■ **EXERCISE**:
Make an exact copy of the entries, and keep any pictures out of it.

■ **Dataset entries**:
● ● ● ●
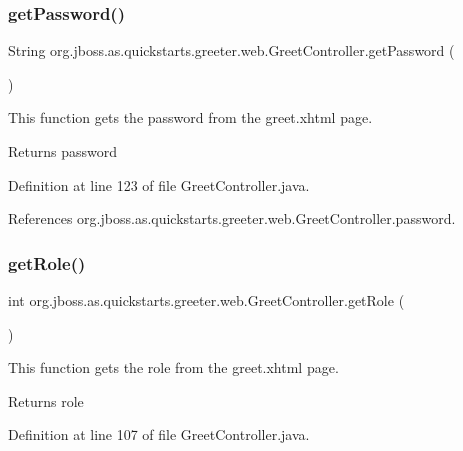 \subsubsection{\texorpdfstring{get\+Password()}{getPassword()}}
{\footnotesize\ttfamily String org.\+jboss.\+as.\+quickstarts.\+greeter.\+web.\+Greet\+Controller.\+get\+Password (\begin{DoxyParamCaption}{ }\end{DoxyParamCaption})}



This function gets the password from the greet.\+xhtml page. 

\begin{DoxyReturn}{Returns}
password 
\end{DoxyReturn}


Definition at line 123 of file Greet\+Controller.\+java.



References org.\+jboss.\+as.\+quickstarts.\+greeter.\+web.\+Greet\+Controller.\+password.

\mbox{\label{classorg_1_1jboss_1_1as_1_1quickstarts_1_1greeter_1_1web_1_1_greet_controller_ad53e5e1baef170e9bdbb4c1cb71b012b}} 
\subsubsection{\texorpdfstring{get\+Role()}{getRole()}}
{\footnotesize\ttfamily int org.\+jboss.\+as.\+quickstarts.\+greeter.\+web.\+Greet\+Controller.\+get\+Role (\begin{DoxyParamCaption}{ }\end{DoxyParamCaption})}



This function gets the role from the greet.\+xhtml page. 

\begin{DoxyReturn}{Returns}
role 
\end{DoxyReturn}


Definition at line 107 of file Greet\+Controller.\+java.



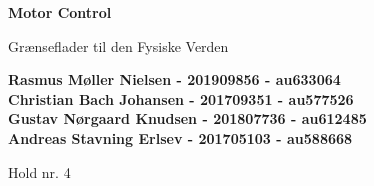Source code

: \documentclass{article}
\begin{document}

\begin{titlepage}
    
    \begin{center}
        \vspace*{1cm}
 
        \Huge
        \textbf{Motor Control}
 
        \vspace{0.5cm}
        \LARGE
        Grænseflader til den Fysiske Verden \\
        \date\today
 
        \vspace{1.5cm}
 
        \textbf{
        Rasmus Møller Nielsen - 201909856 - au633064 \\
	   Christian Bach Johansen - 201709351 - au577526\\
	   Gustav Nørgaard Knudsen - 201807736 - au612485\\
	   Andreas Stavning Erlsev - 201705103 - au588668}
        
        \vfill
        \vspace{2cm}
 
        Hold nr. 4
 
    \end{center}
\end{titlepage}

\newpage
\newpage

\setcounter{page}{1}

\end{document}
● ● ● ●
■ **OUTPUT OF THE EXERCISE**:
 \subsubsection{\texorpdfstring{get\+Password()}{getPassword()}}
{\footnotesize\ttfamily String org.\+jboss.\+as.\+quickstarts.\+greeter.\+web.\+Greet\+Controller.\+get\+Password (\begin{DoxyParamCaption}{ }\end{DoxyParamCaption})}



This function gets the password from the greet.\+xhtml page. 

\begin{DoxyReturn}{Returns}
password 
\end{DoxyReturn}


Definition at line 123 of file Greet\+Controller.\+java.



References org.\+jboss.\+as.\+quickstarts.\+greeter.\+web.\+Greet\+Controller.\+password.

\mbox{\label{classorg_1_1jboss_1_1as_1_1quickstarts_1_1greeter_1_1web_1_1_greet_controller_ad53e5e1baef170e9bdbb4c1cb71b012b}} 
\subsubsection{\texorpdfstring{get\+Role()}{getRole()}}
{\footnotesize\ttfamily int org.\+jboss.\+as.\+quickstarts.\+greeter.\+web.\+Greet\+Controller.\+get\+Role (\begin{DoxyParamCaption}{ }\end{DoxyParamCaption})}



This function gets the role from the greet.\+xhtml page. 

\begin{DoxyReturn}{Returns}
role 
\end{DoxyReturn}


Definition at line 107 of file Greet\+Controller.\+java.



Source code

: \documentclass{article}
\begin{document}

\begin{titlepage}
    
    \begin{center}
        \vspace*{1cm}
 
        \Huge
        \textbf{Motor Control}
 
        \vspace{0.5cm}
        \LARGE
        Grænseflader til den Fysiske Verden \\
        \date\today
 
        \vspace{1.5cm}
 
        \textbf{
        Rasmus Møller Nielsen - 201909856 - au633064 \\
	   Christian Bach Johansen - 201709351 - au577526\\
	   Gustav Nørgaard Knudsen - 201807736 - au612485\\
	   Andreas Stavning Erlsev - 201705103 - au588668}
        
        \vfill
        \vspace{2cm}
 
        Hold nr. 4
 
    \end{center}
\end{titlepage}

\newpage
\newpage

\setcounter{page}{1}

\end{document}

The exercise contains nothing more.